Two headlines this week – in the space of 24 hours – provided very mixed messages about the state of UK manufacturing and the direction it is heading.
Throw in the confused picture that remains due to Brexit and it is hard to assess what the actual state of the industry is in.
There was positive news as the Office for National Statistics (ONS) revealed that exports had reached a record high for the past financial year at £620bn, with an increased demand for manufactured goods driving the rise.
Another set of figures from the ONS into UK Manufacturers’ sales by product in 2017, released at the start of this month, also brought more positivity.
There was a 5.4% increase in sales with a total value of £384.5 billion, with the food manufacturing sector having the largest increase with sales up £4.6bn (7%) as it totalled £70.3bn making the largest manufacturing sector in the UK.
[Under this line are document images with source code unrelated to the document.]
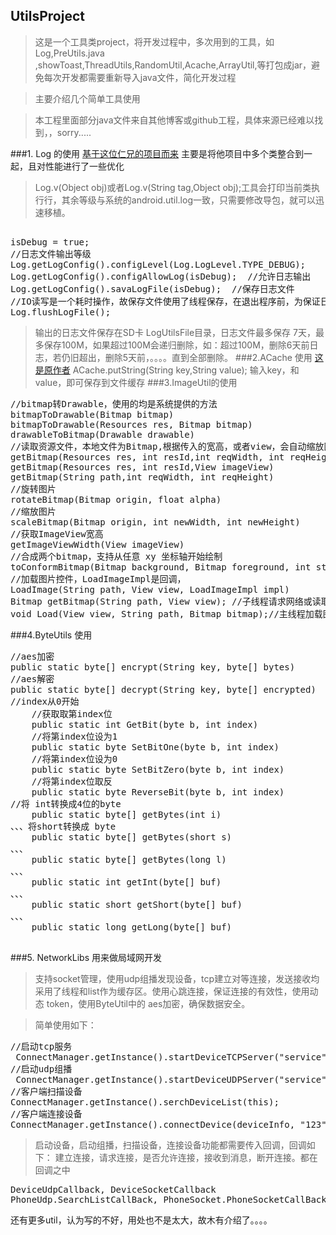 ## UtilsProject
  >这是一个工具类project，将开发过程中，多次用到的工具，如 Log,PreUtils.java ,showToast,ThreadUtils,RandomUtil,Acache,ArrayUtil,等打包成jar，避免每次开发都需要重新导入java文件，简化开发过程
  
> 主要介绍几个简单工具使用

>本工程里面部分java文件来自其他博客或github工程，具体来源已经难以找到，，sorry.....

###1. Log 的使用
[基于这位仁兄的项目而来](https://github.com/pengwei1024/LogUtils)
主要是将他项目中多个类整合到一起，且对性能进行了一些优化
> Log.v(Object obj)或者Log.v(String tag,Object obj);工具会打印当前类执行行，其余等级与系统的android.util.log一致，只需要修改导包，就可以迅速移植。

<pre> 
isDebug = true;
//日志文件输出等级
Log.getLogConfig().configLevel(Log.LogLevel.TYPE_DEBUG);
Log.getLogConfig().configAllowLog(isDebug);  //允许日志输出
Log.getLogConfig().savaLogFile(isDebug);  //保存日志文件
//IO读写是一个耗时操作，故保存文件使用了线程保存，在退出程序前，为保证日志全部保存，需要调用flush方法，该方法是一个阻塞方法。
Log.flushLogFile();
</pre>
>输出的日志文件保存在SD卡 LogUtilsFile目录，日志文件最多保存 7天，最多保存100M，如果超过100M会递归删除，如：超过100M，删除6天前日志，若仍旧超出，删除5天前，。。。。直到全部删除。
###2.ACache 使用
[这是原作者](https://github.com/Jay-huangjie/ACache)
>ACache.putString(String key,String value); 输入key，和value，即可保存到文件缓存
###3.ImageUtil的使用
<pre>
//bitmap转Drawable，使用的均是系统提供的方法
bitmapToDrawable(Bitmap bitmap)
bitmapToDrawable(Resources res, Bitmap bitmap)
drawableToBitmap(Drawable drawable)
//读取资源文件，本地文件为Bitmap,根据传入的宽高，或者view，会自动缩放图片，节约内存资源，防止oom
getBitmap(Resources res, int resId,int reqWidth, int reqHeight)
getBitmap(Resources res, int resId,View imageView)
getBitmap(String path,int reqWidth, int reqHeight)
//旋转图片
rotateBitmap(Bitmap origin, float alpha)
//缩放图片
scaleBitmap(Bitmap origin, int newWidth, int newHeight)
//获取ImageView宽高
getImageViewWidth(View imageView)
//合成两个bitmap，支持从任意 xy 坐标轴开始绘制
toConformBitmap(Bitmap background, Bitmap foreground, int startX, int startY)
//加载图片控件，LoadImageImpl是回调，
LoadImage(String path, View view, LoadImageImpl impl)
Bitmap getBitmap(String path, View view); //子线程请求网络或读取图片
void Load(View view, String path, Bitmap bitmap);//主线程加载图片
</pre>
###4.ByteUtils 使用

<pre>
//aes加密
public static byte[] encrypt(String key, byte[] bytes)
//aes解密
public static byte[] decrypt(String key, byte[] encrypted)
//index从0开始
    //获取取第index位
    public static int GetBit(byte b, int index)
    //将第index位设为1
    public static byte SetBitOne(byte b, int index) 
    //将第index位设为0
    public static byte SetBitZero(byte b, int index)
    //将第index位取反
    public static byte ReverseBit(byte b, int index) 
//将 int转换成4位的byte
    public static byte[] getBytes(int i) 
、、、将short转换成 byte
    public static byte[] getBytes(short s) 
、、、
    public static byte[] getBytes(long l) 
、、、
    public static int getInt(byte[] buf)
、、、
    public static short getShort(byte[] buf) 
、、、
    public static long getLong(byte[] buf) 

</pre>
###5. NetworkLibs 用来做局域网开发
>支持socket管理，使用udp组播发现设备，tcp建立对等连接，发送接收均采用了线程和list作为缓存区。使用心跳连接，保证连接的有效性，使用动态 token，使用ByteUtil中的 aes加密，确保数据安全。

>简单使用如下：
<pre>
//启动tcp服务
 ConnectManager.getInstance().startDeviceTCPServer("service", this);
//启动udp组播
 ConnectManager.getInstance().startDeviceUDPServer("service", this, this);
//客户端扫描设备
ConnectManager.getInstance().serchDeviceList(this);
//客户端连接设备
ConnectManager.getInstance().connectDevice(deviceInfo, "123", "123", this);
</pre>
>启动设备，启动组播，扫描设备，连接设备功能都需要传入回调，回调如下：
>建立连接，请求连接，是否允许连接，接收到消息，断开连接。都在回调之中
<pre>
DeviceUdpCallback, DeviceSocketCallback
PhoneUdp.SearchListCallBack, PhoneSocket.PhoneSocketCallBack
</pre>


还有更多util，认为写的不好，用处也不是太大，故木有介绍了。。。。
So, with all this positivity of increased exports and increased sales over the past year or so, there was a report in The Telegraph that flew in the face of this. It’s headline – UK Manufacturing industry facing ‘doldrums’ as order books run short – obviously tells a different story.
Reflecting on the latest figures from the purchasing managers’ index (PMI), analysts are warning that a demand for goods is slowing and optimism is faltering.
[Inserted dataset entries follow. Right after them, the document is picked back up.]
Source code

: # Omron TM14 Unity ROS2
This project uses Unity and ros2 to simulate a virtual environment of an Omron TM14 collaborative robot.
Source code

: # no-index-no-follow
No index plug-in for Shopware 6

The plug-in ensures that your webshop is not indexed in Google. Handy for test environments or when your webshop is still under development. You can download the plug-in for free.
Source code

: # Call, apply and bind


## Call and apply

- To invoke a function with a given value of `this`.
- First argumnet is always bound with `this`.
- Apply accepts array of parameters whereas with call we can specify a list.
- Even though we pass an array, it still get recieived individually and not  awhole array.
The article points out that orders from overseas are not as high as last year and that staff recruitment, which I know something about, has again lessened.
There was grim news from author of the survey over the latter half of the year.
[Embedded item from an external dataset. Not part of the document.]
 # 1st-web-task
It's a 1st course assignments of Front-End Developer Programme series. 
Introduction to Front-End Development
Chris Williamson, IHS Markit’s chief economist, said: “The survey reveals mounting worries from companies relating to the impact of tariffs and trade wars, suggesting firms are bracing themselves for the potential for further export losses.”
So, when I read these various figures and stories, I actually wonder what is the true picture, and I am sure I am not alone in being confused.
Business across the UK – whatever sector – are unclear, which is being worsened by the lack of clarity of Brexit. I am fully aware of the impact this is having on the recruitment of EU workers, but two years on from the referendum and we still await the plans.
So what is the state of British manufacturing and what direction is it going? Does anyone really know?